Today’s post is combining the topics of the previous two posts and moving into Power Query to connect to SQL directly instead of connecting to static, exported SmartLists or flat files.
The previous posts in the series are:
What this post covers
In this post, here is what I am going to show, in the context of the Payables Transactions type of information I showed in the first post on starting from scratch. I won’t keep repeating Payables as the example forever, but I do want to show how the underlying view is identical to the SmartList. This will continue into the next post but after that I will move on to other modules!
- Connecting to SQL Server directly in Power Query (Excel, but the same approach works in Power BI).
- Connecting by selecting objects vs. entering a SQL query.
- Compare using the out of the box views vs. using the tables (pros and cons).
For the sake of simplicity in demoing, I am granting permissions via out of the box rpt_* roles initially. I do not want to give my “demo user” read-only access to everything in the database for the reasons I mentioned in my Data Access post, but I do not want to turn each of these posts into a SQL permissions discussion either!

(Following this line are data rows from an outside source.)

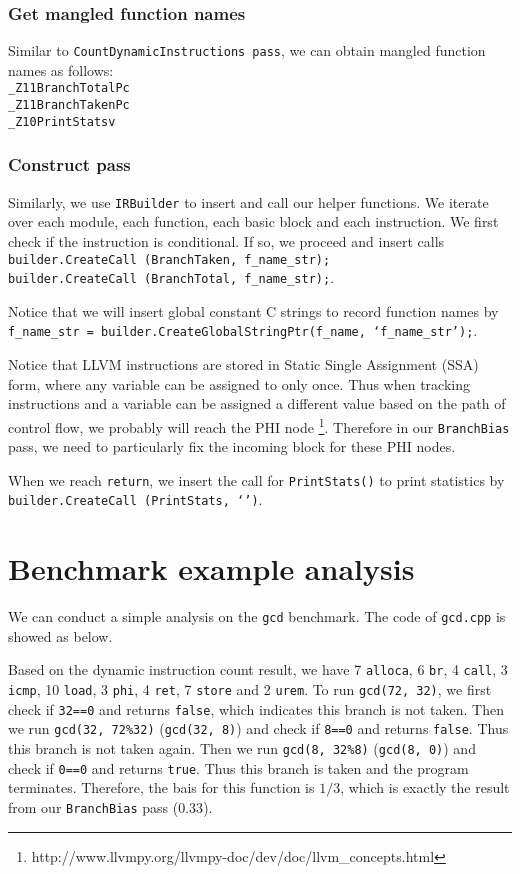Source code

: \documentclass{acm_proc_article-sp}
\begin{document}
\subsubsection{Get mangled function names}
Similar to {\tt  CountDynamicInstructions pass}, we can obtain mangled function names as follows:\\
{\tt \small \_Z11BranchTotalPc}\\
{\tt \small\_Z11BranchTakenPc}\\
{\tt \small\_Z10PrintStatsv}

\subsubsection{Construct pass}
Similarly, we use {\tt IRBuilder} to insert and call our helper functions. We iterate over each module, each function, each basic block and each instruction. We first check if the instruction is conditional. If so, we proceed and insert calls \\
{\tt \small builder.CreateCall (BranchTaken, f\_name\_str);}\\
{\tt \small builder.CreateCall (BranchTotal, f\_name\_str);}.

Notice that we will insert global constant C strings to record function names by\\
{\tt \small f\_name\_str = builder.CreateGlobalStringPtr(f\_name, `f\_name\_str');}.

Notice that LLVM instructions are stored in Static Single Assignment (SSA) form, where any variable can be assigned to only once. Thus when tracking instructions and a variable can be assigned a different value based on the path of control flow, we probably will reach the PHI node \footnote{\small http://www.llvmpy.org/llvmpy-doc/dev/doc/llvm\_concepts.html}. Therefore in our {\tt BranchBias} pass, we need to particularly fix the incoming block for these PHI nodes.
\vspace{-0.02in}

When we reach {\tt return}, we insert the call for {\tt PrintStats()} to print statistics by\\
{\tt \small builder.CreateCall (PrintStats, `')}.

\section{Benchmark example analysis}
We can conduct a simple analysis on the {\tt gcd} benchmark. The code of {\tt gcd.cpp} is showed as below.

Based on the dynamic instruction count result, we have 7 {\tt alloca}, 6 {\tt br}, 4 {\tt call}, 3 {\tt icmp}, 10 {\tt load}, 3 {\tt phi}, 4 {\tt ret}, 7 {\tt store} and 2 {\tt urem}. To run {\tt gcd(72, 32)}, we first check if {\tt 32==0} and returns {\tt false}, which indicates this branch is not taken. Then we run {\tt gcd(32, 72\%32)} ({\tt gcd(32, 8)}) and check if {\tt 8==0} and returns {\tt false}. Thus this branch is not taken again. Then we run {\tt gcd(8, 32\%8)} ({\tt gcd(8, 0)}) and check if {\tt 0==0} and returns {\tt true}. Thus this branch is taken and the program terminates. Therefore, the bais for this function is $1/3$, which is exactly the result from our {\tt BranchBias} pass ($0.33$).
\end{document}
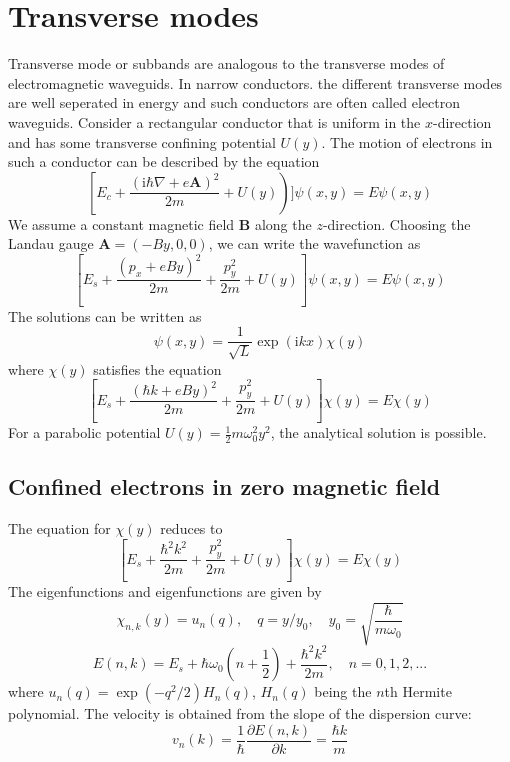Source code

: \documentclass[11pt,a4paper]{book}
\theoremstyle{plain}
\theoremstyle{definition}
\theoremstyle{remark}
\newcommand{\ii}{\mathrm{i}}                      %
\renewcommand{\vec}[1]{\boldsymbol{#1}}
\begin{document}
\section{Transverse modes}
Transverse mode or subbands are analogous to the transverse modes of electromagnetic waveguids. In narrow conductors. the different transverse modes are well seperated in energy and such conductors are often called electron waveguids. Consider a rectangular conductor that is uniform in the $x$-direction and has some transverse confining potential $U(y)$. The motion of electrons in such a conductor can be described by the equation
\begin{equation}
    \left[E_c + \frac{(\ii \hbar \nabla + e \vec{A})^2}{2 m} + U(y)\right)] \psi(x,y) = E \psi(x,y)
\end{equation}
We assume a constant magnetic field $\vec{B}$ along the $z$-direction. Choosing the Landau gauge $\vec{A} = (-B y, 0, 0)$, we can write the wavefunction as
\begin{equation}
    \left[E_s + \frac{(p_x+eBy)^2}{2 m} + \frac{p_y^2}{2 m} + U(y)\right] \psi(x,y) = E \psi(x,y)
\end{equation}
The solutions can be written as
\begin{equation}
    \psi(x,y) = \frac{1}{\sqrt{L}}\exp(\ii k x) \chi(y)
\end{equation}
where $\chi(y)$ satisfies the equation
\begin{equation}
    \left[E_s + \frac{(\hbar k + e B y)^2}{2 m} + \frac{p_y^2}{2 m} + U(y)\right] \chi(y) = E \chi(y)
\end{equation}
For a parabolic potential $U(y) = \frac{1}{2} m \omega_0^2 y^2$, the analytical solution is possible.
\subsection{Confined electrons in zero magnetic field}
The equation for $\chi(y)$ reduces to
\begin{equation}
    \left[E_s + \frac{\hbar^2 k^2}{2 m} + \frac{p_y^2}{2 m} + U(y)\right] \chi(y) = E \chi(y)
\end{equation}
The eigenfunctions and eigenfunctions are given by
\begin{equation}
        \chi_{n,k}(y) = u_n(q) , \quad q = y/y_0, \quad y_0 = \sqrt{\frac{\hbar}{m \omega_0}} 
\end{equation}
\begin{equation}
    E(n,k) = E_s + \hbar \omega_0 \left(n + \frac{1}{2}\right) + \frac{\hbar^2 k^2}{2 m}, \quad n=0,1,2,...
\end{equation}
where $u_n(q) = \exp(-q^2/2)H_n(q)$, $H_n(q)$ being the $n$th Hermite polynomial. The velocity is obtained from the slope of the dispersion curve:
\begin{equation}
    v_n(k) = \frac{1}{\hbar} \frac{\partial E(n,k)}{\partial k} = \frac{\hbar k}{m}
\end{equation}
\end{document}
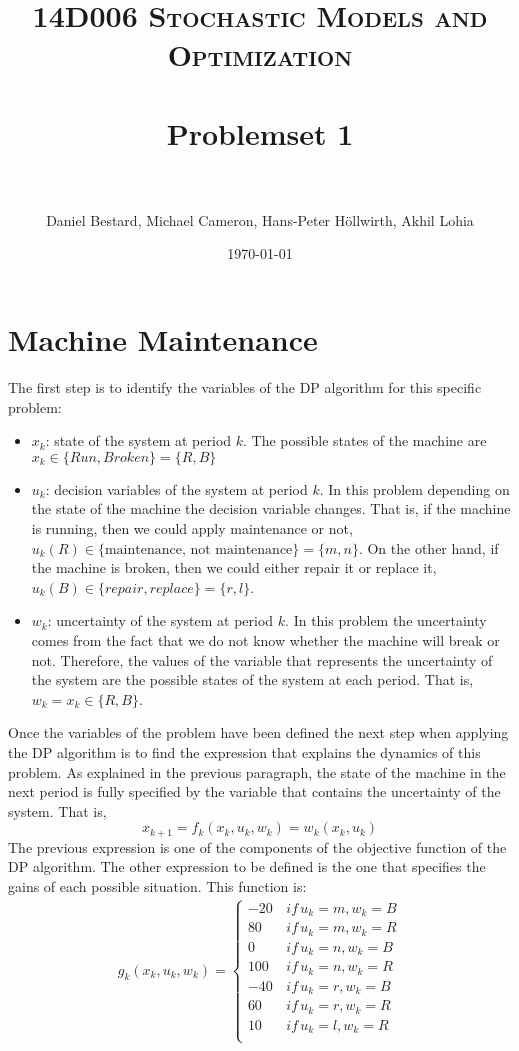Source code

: \documentclass[11pt, oneside]{article}   	%
\title{	
\normalfont \normalsize 
\textsc{14D006 Stochastic Models and Optimization} \\ [25pt] %
\horrule{0.5pt} \\[0.4cm] %
\huge Problemset 1\\ %
\horrule{2pt} \\[0.5cm] %
}
\author{Daniel Bestard, Michael Cameron, Hans-Peter H{\"o}llwirth, Akhil Lohia} %
\date{\normalsize\today} %
\begin{document}
\maketitle


\section{Machine Maintenance}
The first step is to identify the variables of the DP algorithm for this specific problem:
\begin{itemize}
	\item $x_{k}$: state of the system at period $k$. The possible states of the machine are $x_{k} \in \{Run, Broken\} = \{R,B\}$
	\item $u_{k}$: decision variables of the system at period $k$. In this problem depending on the state of the machine the decision variable changes. That is, if the machine is running, then we could apply maintenance or not, $u_{k}(R) \in \{\text{maintenance, not maintenance}\} = \{m,n\}$. On the other hand, if the machine is broken, then we could either repair it or replace it, $u_{k}(B) \in \{repair, replace\} = \{r,l\}$.
	\item $w_{k}$: uncertainty of the system at period $k$. In this problem the uncertainty comes from the fact that we do not know whether the machine will break or not. Therefore, the values of the variable that represents the uncertainty of the system are the possible states of the system at each period. That is, $w_{k} = x_{k} \in \{R,B\}$.
\end{itemize}
Once the variables of the problem have been defined the next step when applying the DP algorithm is to find the expression that explains the dynamics of this problem. As explained in the previous paragraph, the state of the machine in the next period is fully specified by the variable that contains the uncertainty of the system. That is,
$$x_{k+1} = f_{k}(x_{k},u_{k},w_{k}) = w_{k}(x_{k},u_{k})$$
The previous expression is one of the components of the objective function of the DP algorithm. The other expression to be defined is the one that specifies the gains of each possible situation. This function is:
\begin{align*}
g_{k}(x_{k},u_{k},w_{k}) =
\begin{cases}
	-20  \, & if \, u_{k}=m,w_{k}=B\\
	 80  \, & if \, u_{k}=m,w_{k}=R\\
	 0  \, & if \, u_{k}=n,w_{k}=B\\
	 100  \, & if \, u_{k}=n,w_{k}=R\\
	 -40  \, & if \, u_{k}=r,w_{k}=B\\
	 60  \, & if \, u_{k}=r,w_{k}=R\\
	 10  \, & if \, u_{k}=l,w_{k}=R\\
\end{cases}
\end{align*}
\end{document}
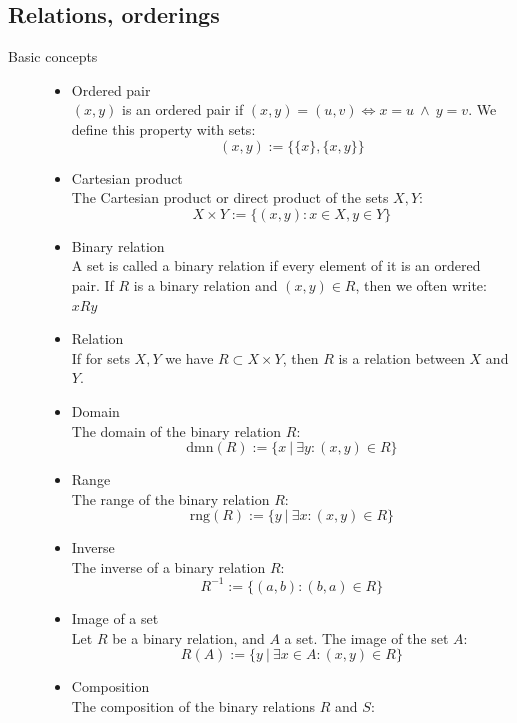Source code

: \documentclass[margin=0px]{article}
\begin{document}
\subsection{Relations, orderings}
\begin{description}
    \item[Basic concepts] \hfill
        \begin{itemize}
            \item Ordered pair \\
                  $(x,y)$ is an ordered pair if $(x,y) = (u,v) \Longleftrightarrow x = u \ \land \ y = v$. We define this property with sets:
                  \[ (x,y) := \{ \{x\}, \{x, y\} \} \]
            \item Cartesian product \\
                  The Cartesian product or direct product of the sets $X,Y$:
                  \[ X \times Y := \{ (x,y) : x \in X, y \in Y \} \]
            \item Binary relation \\
                  A set is called a binary relation if every element of it is an ordered pair.
                  If $R$ is a binary relation and $(x,y) \in R$, then we often write: $xRy$
            \item Relation \\
                  If for sets $X,Y$ we have $R \subset X\times Y$, then $R$ is a relation between $X$ and $Y$.
            \item Domain \\
                  The domain of the binary relation $R$:
                  \[ \textrm{dmn}(R) := \{ x\  | \ \exists y : (x,y)\in R  \}\]
            \item Range \\
                  The range of the binary relation $R$:
                  \[ \textrm{rng}(R) := \{ y\  | \ \exists x : (x,y)\in R  \}\]
            \item Inverse \\
                  The inverse of a binary relation $R$:
                  \[R^{-1} := \{(a,b) : (b,a) \in R\} \]
            \item Image of a set \\
                  Let $R$ be a binary relation, and $A$ a set. The image of the set $A$:
                  \[R(A) := \{y \ | \ \exists x\in A: (x,y) \in R\} \]
            \item Composition \\
                  The composition of the binary relations $R$ and $S$:

\end{itemize}
\end{description}
\end{document}
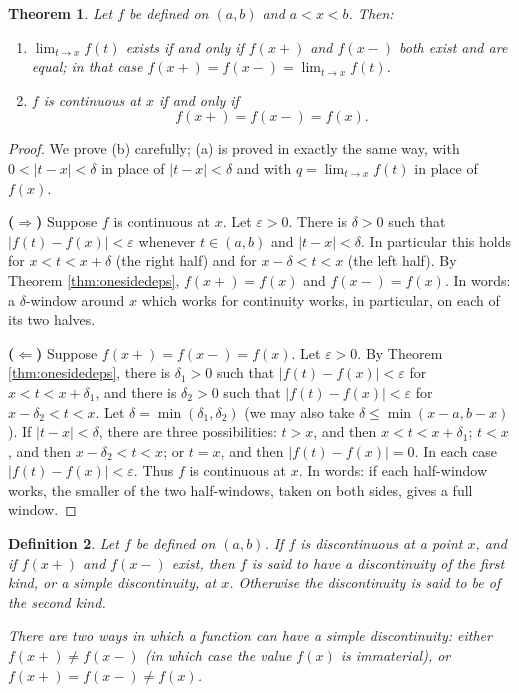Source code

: \documentclass{article}
\theoremstyle{mythm}
\newtheorem{theorem}{Theorem}[section]
\newtheorem{definition}[theorem]{Definition}
\begin{document}
\begin{theorem}\label{thm:contonesided}
Let $f$ be defined on $(a,b)$ and $a < x < b$. Then:
\begin{enumerate}[label=(\alph*)]
    \item $\lim_{t \to x} f(t)$ exists if and only if $f(x+)$ and $f(x-)$ both exist and are equal; in that case $f(x+) = f(x-) = \lim_{t \to x} f(t)$.
    \item $f$ is continuous at $x$ if and only if
    \[
    f(x+) = f(x-) = f(x).
    \]
\end{enumerate}
\end{theorem}

\begin{proof}
We prove (b) carefully; (a) is proved in exactly the same way, with $0 < |t - x| < \delta$ in place of $|t - x| < \delta$ and with $q = \lim_{t\to x} f(t)$ in place of $f(x)$.

\textbf{($\Rightarrow$)} Suppose $f$ is continuous at $x$. Let $\varepsilon > 0$. There is $\delta > 0$ such that $|f(t) - f(x)| < \varepsilon$ whenever $t \in (a,b)$ and $|t - x| < \delta$. In particular this holds for $x < t < x + \delta$ (the right half) and for $x - \delta < t < x$ (the left half). By Theorem \ref{thm:onesidedeps}, $f(x+) = f(x)$ and $f(x-) = f(x)$. In words: a $\delta$-window around $x$ which works for continuity works, in particular, on each of its two halves.

\textbf{($\Leftarrow$)} Suppose $f(x+) = f(x-) = f(x)$. Let $\varepsilon > 0$. By Theorem \ref{thm:onesidedeps}, there is $\delta_1 > 0$ such that $|f(t) - f(x)| < \varepsilon$ for $x < t < x + \delta_1$, and there is $\delta_2 > 0$ such that $|f(t) - f(x)| < \varepsilon$ for $x - \delta_2 < t < x$. Let $\delta = \min(\delta_1, \delta_2)$ (we may also take $\delta \leq \min(x - a, b - x)$). If $|t - x| < \delta$, there are three possibilities: $t > x$, and then $x < t < x + \delta_1$; $t < x$, and then $x - \delta_2 < t < x$; or $t = x$, and then $|f(t) - f(x)| = 0$. In each case $|f(t) - f(x)| < \varepsilon$. Thus $f$ is continuous at $x$. In words: if each half-window works, the smaller of the two half-windows, taken on both sides, gives a full window.
\end{proof}

\begin{definition}\label{def:kinds}
Let $f$ be defined on $(a,b)$. If $f$ is discontinuous at a point $x$, and if $f(x+)$ and $f(x-)$ exist, then $f$ is said to have a \textit{discontinuity of the first kind}, or a \textit{simple discontinuity}, at $x$. Otherwise the discontinuity is said to be of the \textit{second kind}.

There are two ways in which a function can have a simple discontinuity: either $f(x+) \neq f(x-)$ (in which case the value $f(x)$ is immaterial), or $f(x+) = f(x-) \neq f(x)$.
\end{definition}
\end{document}
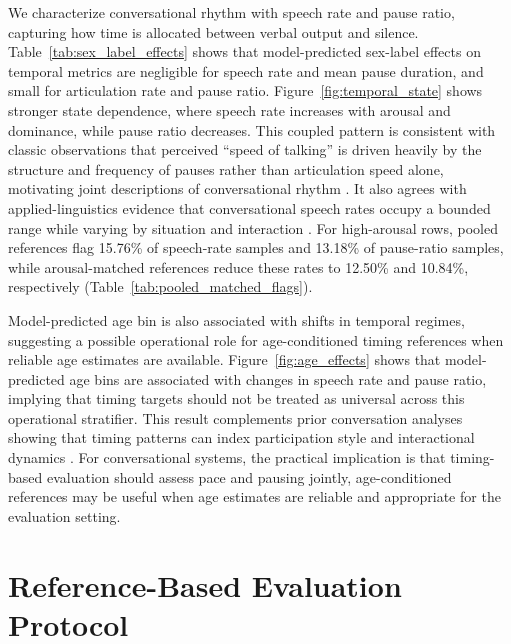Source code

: \documentclass[conference]{IEEEtran}
\begin{document}
We characterize conversational rhythm with speech rate and pause ratio, capturing how time is allocated between verbal output and silence.
Table~\ref{tab:sex_label_effects} shows that model-predicted sex-label effects on temporal metrics are negligible for speech rate and mean pause duration, and small for articulation rate and pause ratio.
Figure~\ref{fig:temporal_state} shows stronger state dependence, where speech rate increases with arousal and dominance, while pause ratio decreases. 
This coupled pattern is consistent with classic observations that perceived ``speed of talking'' is driven heavily by the structure and frequency of pauses rather than articulation speed alone, motivating joint descriptions of conversational rhythm \cite{goldman1958speech, goldman1961significance}.
It also agrees with applied-linguistics evidence that conversational speech rates occupy a bounded range while varying by situation and interaction \cite{tauroza_speech_1990, nishizawa2024authenticity}.
For high-arousal rows, pooled references flag 15.76\% of speech-rate samples and 13.18\% of pause-ratio samples, while arousal-matched references reduce these rates to 12.50\% and 10.84\%, respectively (Table~\ref{tab:pooled_matched_flags}).

Model-predicted age bin is also associated with shifts in temporal regimes, suggesting a possible operational role for age-conditioned timing references when reliable age estimates are available. 
Figure~\ref{fig:age_effects} shows that model-predicted age bins are associated with changes in speech rate and pause ratio, implying that timing targets should not be treated as universal across this operational stratifier. 
This result complements prior conversation analyses showing that timing patterns can index participation style and interactional dynamics \cite{campbell2008individual}. 
For conversational systems, the practical implication is that timing-based evaluation should assess pace and pausing jointly, age-conditioned references may be useful when age estimates are reliable and appropriate for the evaluation setting.  

\section{Reference-Based Evaluation Protocol}\label{sec:evaluation_protocol}
\end{document}
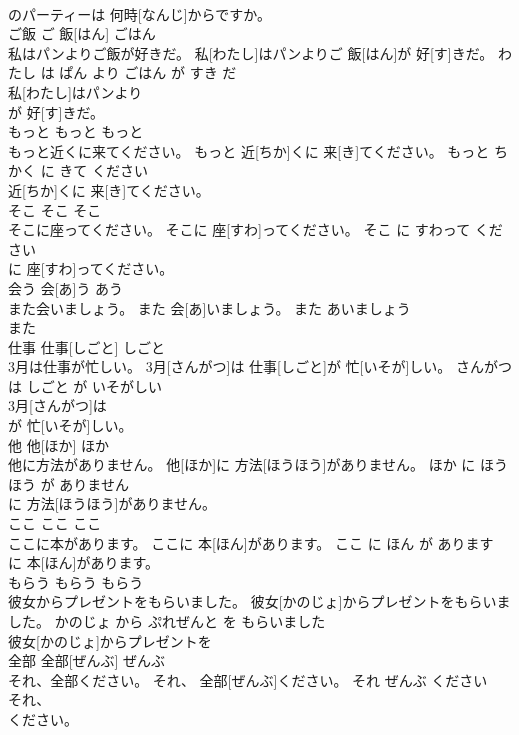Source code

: \documentclass[8pt]{extreport}
\begin{document}
\begin{CJK}{UTF8}{min}
\\	のパーティーは 何時[なんじ]からですか。			
\\	ご飯	ご 飯[はん]	ごはん	
\\	私はパンよりご飯が好きだ。	私[わたし]はパンよりご 飯[はん]が 好[す]きだ。	わたし は ぱん より ごはん が すき だ	
\\	私[わたし]はパンより
\\	が 好[す]きだ。			
\\	もっと	もっと	もっと	
\\	もっと近くに来てください。	もっと 近[ちか]くに 来[き]てください。	もっと ちかく に きて ください	
\\	近[ちか]くに 来[き]てください。			
\\	そこ	そこ	そこ	
\\	そこに座ってください。	そこに 座[すわ]ってください。	そこ に すわって ください	
\\	に 座[すわ]ってください。			
\\	会う	会[あ]う	あう	
\\	また会いましょう。	また 会[あ]いましょう。	また あいましょう	
\\	また
\\	仕事	仕事[しごと]	しごと	
\\	3月は仕事が忙しい。	3月[さんがつ]は 仕事[しごと]が 忙[いそが]しい。	さんがつ は しごと が いそがしい	
\\	3月[さんがつ]は
\\	が 忙[いそが]しい。			
\\	他	他[ほか]	ほか	
\\	他に方法がありません。	他[ほか]に 方法[ほうほう]がありません。	ほか に ほうほう が ありません	
\\	に 方法[ほうほう]がありません。			
\\	ここ	ここ	ここ	
\\	ここに本があります。	ここに 本[ほん]があります。	ここ に ほん が あります	
\\	に 本[ほん]があります。			
\\	もらう	もらう	もらう	
\\	彼女からプレゼントをもらいました。	彼女[かのじょ]からプレゼントをもらいました。	かのじょ から ぷれぜんと を もらいました	
\\	彼女[かのじょ]からプレゼントを
\\	全部	全部[ぜんぶ]	ぜんぶ	
\\	それ、全部ください。	それ、 全部[ぜんぶ]ください。	それ ぜんぶ ください	
\\	それ、
\\	ください。			

\end{CJK}
\end{document}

For this demo and anything Accounts Payable related, these are the permissions that give most of what those users would likely require:
- In DYNAMICS (or your system database if it’s not DYNAMICS), give the user or group the role “rpt_all user”. This assigns some generic items to the users that may be referenced in company-specific views.
- In the COMPANY database(s), give the user or group the role “rpt_accounts payable coordinator”. In the screenshot, I have excluded the list of functions and stored procedures, there are more things this role has access to than what is pictured below.
Reminder: the rpt roles are there primarily for assigning to users who may be running the out of the box SSRS or Excel reports. They contain a variety of items all Accounts Payable related.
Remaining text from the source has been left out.